Figure 10. Sketches of becak, a traditional transportation means, from Peneleh Dalam Sketsa (Sketches by Hongky Zein, 2019; Olivia Tanzil, 2019; text by Eka Nurul Farida, Muhammad Rohman Obet, Adrian Perkasa and Rita Padawangi, 2019; layout by Arkom Jatim, 2019)

Secondly, Kampung Peneleh study reflects the challenges that have been identified in previous criticisms of community-engaged scholarship. The scale of the neighbourhood is relatively smaller compared to the usually large administrative boundaries of the city, and the study of smaller neighbourhoods is meant to challenge existing formal understandings of the city territories. Yet there remains wide scepticism of in-depth research within smaller boundaries in the study of cities. In terms of the local situation, the research team was always aware of the existing local inequalities as well as the gatekeeper phenomenon, and work to avoid perpetuating local power domination.

Thirdly, embedding the research team into the community is a meaningful exercise, but there are at least a couple of ethical issues to keep in mind. One, not all findings can be published. Some sensitive stories may have to stay within the neighbourhood, because publicity may jeopardise the well-being of those involved. Two, once embedded in the community, the team has to be prepared for a long-term commitment. A quick exit from the field is undesirable, as such approach treats communities as study objects. On the other hand, the team is also aware that residents understand that the research project has a timeframe, and are likely to be open to the process of transitioning out from the community when it is completed.

Last but not least, community-engaged research at Kampung Peneleh demonstrates the importance in connecting research interests with realities on the ground. An issue as mundane as knowing our own neighbourhood and its people may be more complex in the context of contemporary urban life. In particular, the questions on why a neighbourhood matters and for whom it matters point to social and political inequalities. A community-engaged research induces appreciation toward the various layers of urban life. These layers are important in understanding the city, configuring its development for the future, as well as in contributing to building city knowledge from Southeast Asia.

[1] self-built urban settlements with interrelated social, economic and cultural relationship

[1] The Southeast Asia Neighbourhoods Network (SEANNET) is a four-year research and pedagogical programme, funded by the Henry Luce Foundation and is administered by the International Institute for Asian Studies (IIAS). The author is the Regional Coordinator of the programme.

[2] Gala True, Leslie B. Alexander, and Kenneth A. Richman, “Misbehaviors of Front-Line Research Personnel and the Integrity of Community-Based Research,” Journal of Empirical Research on Human Research Ethics 6, no. 2(June 2011): 3-12.

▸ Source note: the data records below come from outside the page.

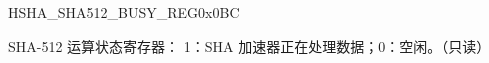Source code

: \begin{register}{H}{SHA\_SHA512\_BUSY\_REG}{0x0BC}\label{regdesc:SHASHA512BUSYREG}
%
%
\regnewline%
\begin{regdesc}\begin{reglist}
\item [SHA\_SHA512\_BUSY] SHA-512 运算状态寄存器： 1：SHA 加速器正在处理数据；0：空闲。（只读）
\end{reglist}\end{regdesc}
\end{register}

[3] Doug Brugge and Alison Cole, “A Case Study of Community-Based Participatory Research Ethics: The Healthy Public Housing Initiative,” Science and Engineering Ethics 9, no. 4 (November 2003): 485-501.

[4] Emily E. Anderson, Stephanie Solomon, Elizabeth Heitman, James M. DuBois, Celia B. Fisher, Rhonda G. Kost, Mary Ellen Lawless, Cornelia Ramsey, Bonnie Jones, Alice Ammerman, and Lainie Friedman Ross, “Research Ethics Education for Community-Engaged Research: A Review and Research Agenda,” Journal of Empirical Research on Human Research Ethics 7, no. 2 (2012): 3-19.

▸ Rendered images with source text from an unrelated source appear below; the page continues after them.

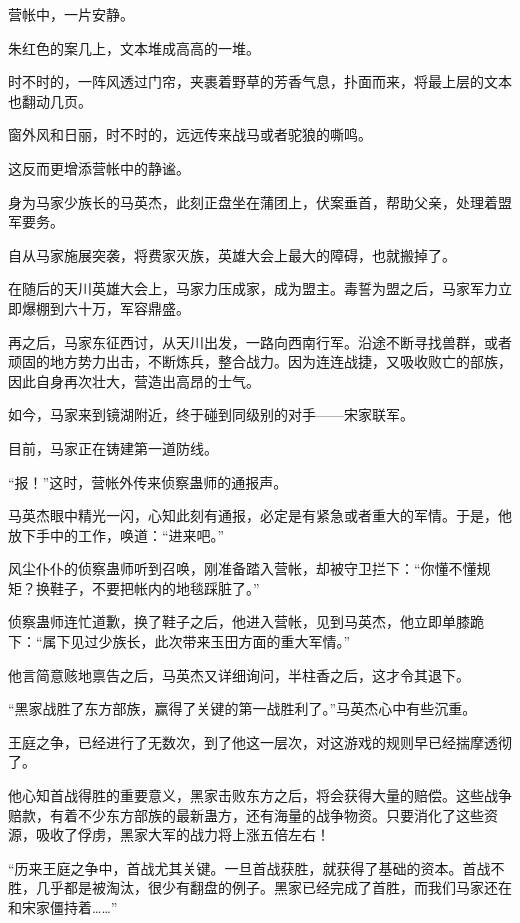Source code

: 
\begin{this_body}

营帐中，一片安静。

朱红色的案几上，文本堆成高高的一堆。

时不时的，一阵风透过门帘，夹裹着野草的芳香气息，扑面而来，将最上层的文本也翻动几页。

窗外风和日丽，时不时的，远远传来战马或者驼狼的嘶鸣。

这反而更增添营帐中的静谧。

身为马家少族长的马英杰，此刻正盘坐在蒲团上，伏案垂首，帮助父亲，处理着盟军要务。

自从马家施展突袭，将费家灭族，英雄大会上最大的障碍，也就搬掉了。

在随后的天川英雄大会上，马家力压成家，成为盟主。毒誓为盟之后，马家军力立即爆棚到六十万，军容鼎盛。

再之后，马家东征西讨，从天川出发，一路向西南行军。沿途不断寻找兽群，或者顽固的地方势力出击，不断炼兵，整合战力。因为连连战捷，又吸收败亡的部族，因此自身再次壮大，营造出高昂的士气。

如今，马家来到镜湖附近，终于碰到同级别的对手——宋家联军。

目前，马家正在铸建第一道防线。

“报！”这时，营帐外传来侦察蛊师的通报声。

马英杰眼中精光一闪，心知此刻有通报，必定是有紧急或者重大的军情。于是，他放下手中的工作，唤道：“进来吧。”

风尘仆仆的侦察蛊师听到召唤，刚准备踏入营帐，却被守卫拦下：“你懂不懂规矩？换鞋子，不要把帐内的地毯踩脏了。”

侦察蛊师连忙道歉，换了鞋子之后，他进入营帐，见到马英杰，他立即单膝跪下：“属下见过少族长，此次带来玉田方面的重大军情。”

他言简意赅地禀告之后，马英杰又详细询问，半柱香之后，这才令其退下。

“黑家战胜了东方部族，赢得了关键的第一战胜利了。”马英杰心中有些沉重。

王庭之争，已经进行了无数次，到了他这一层次，对这游戏的规则早已经揣摩透彻了。

他心知首战得胜的重要意义，黑家击败东方之后，将会获得大量的赔偿。这些战争赔款，有着不少东方部族的最新蛊方，还有海量的战争物资。只要消化了这些资源，吸收了俘虏，黑家大军的战力将上涨五倍左右！

“历来王庭之争中，首战尤其关键。一旦首战获胜，就获得了基础的资本。首战不胜，几乎都是被淘汰，很少有翻盘的例子。黑家已经完成了首胜，而我们马家还在和宋家僵持着……”


\end{this_body}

[5] Anderson et al., “Research Ethics Education.”

[6] True et al., “Misbehaviors.”

[7] David G. Marrero, Emily J. Hardwock, Lisa K. Staten, Dennis A. Savaiano, Jere D. Odell, Karen Frederickson Comer, and Chandan Saha, “Promotion and Tenure for Community-Engaged Research: An Examination of Promotion and Tenure Support for Community-Engaged Research at Three Universities Collaborating through a Clinical and Translational Science Award,” in Clinical and Translational Science 6, no. 3 (June 2013): 204-208.